A LETTER from Sonia King which you published on May 4 suggests that there is some confusion about the "normal working hours" for "Junior Doctors" (a misleading name, by the way, as it includes all doctors in the Government service or at UHWI who are not consultants, regardless of how long they have been qualified; I suggest a name change). She wondered how could the "Junior Doctors" be penalised for "working-to-rule", which I understood to mean in the case of the "Junior Doctors", working a 40-hour work week. Perhaps I can clarify the legal position.

The issue had simmered since 1985, and the Junior Doctors Association took the Government and UHWI to Court in 1988.

In 1990 the Supreme Court rejected the contention of the "Junior Doctors" that their normal working hours were from 8:30 a.m. to 5:00 p.m., Monday to Friday, and that when they worked beyond those hours they were entitled to overtime pay. The case is reported in Volume 27 of the Jamaica Law Reports, at p. 148.

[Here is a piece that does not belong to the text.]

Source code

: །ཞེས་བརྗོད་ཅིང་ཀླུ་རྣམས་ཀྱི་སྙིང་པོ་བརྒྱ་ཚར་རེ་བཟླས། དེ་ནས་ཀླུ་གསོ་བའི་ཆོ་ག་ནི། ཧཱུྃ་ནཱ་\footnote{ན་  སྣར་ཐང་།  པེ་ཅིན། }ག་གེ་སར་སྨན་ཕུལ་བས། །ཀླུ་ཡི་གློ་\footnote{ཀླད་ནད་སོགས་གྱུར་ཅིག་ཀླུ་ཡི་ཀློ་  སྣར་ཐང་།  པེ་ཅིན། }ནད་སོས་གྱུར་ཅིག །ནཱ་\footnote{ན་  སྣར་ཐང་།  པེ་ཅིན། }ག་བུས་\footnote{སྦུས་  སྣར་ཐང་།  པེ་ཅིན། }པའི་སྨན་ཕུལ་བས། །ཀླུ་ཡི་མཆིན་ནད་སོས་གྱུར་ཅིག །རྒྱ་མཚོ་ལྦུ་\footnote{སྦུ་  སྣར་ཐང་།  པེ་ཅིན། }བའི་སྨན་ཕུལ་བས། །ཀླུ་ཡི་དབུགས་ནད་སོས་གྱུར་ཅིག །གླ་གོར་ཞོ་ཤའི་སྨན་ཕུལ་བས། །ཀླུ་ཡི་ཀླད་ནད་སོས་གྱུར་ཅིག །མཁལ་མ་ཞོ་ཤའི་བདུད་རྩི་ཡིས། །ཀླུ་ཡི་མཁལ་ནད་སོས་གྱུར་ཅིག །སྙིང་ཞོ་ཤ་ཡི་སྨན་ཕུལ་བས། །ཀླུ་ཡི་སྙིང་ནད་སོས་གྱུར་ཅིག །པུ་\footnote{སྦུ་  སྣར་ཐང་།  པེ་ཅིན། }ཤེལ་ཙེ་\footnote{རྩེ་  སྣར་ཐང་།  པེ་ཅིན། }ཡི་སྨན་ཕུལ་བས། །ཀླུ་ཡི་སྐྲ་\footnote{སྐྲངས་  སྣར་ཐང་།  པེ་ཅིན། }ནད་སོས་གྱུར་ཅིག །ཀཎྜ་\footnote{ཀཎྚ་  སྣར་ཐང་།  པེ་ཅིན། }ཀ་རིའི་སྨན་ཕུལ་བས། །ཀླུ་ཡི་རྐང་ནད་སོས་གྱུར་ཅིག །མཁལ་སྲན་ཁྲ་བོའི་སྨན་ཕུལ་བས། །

In the case of the doctors employed by the Government, the Court decided that they were civil servants and that there was no special arrangement which created a 40-hour work week for them. In the case of the doctors employed by the University Hospital, the Court decided that their contracts with the hospital did not establish that they had a 40-hour work week.

As far as I am aware the legal position has not changed since 1990.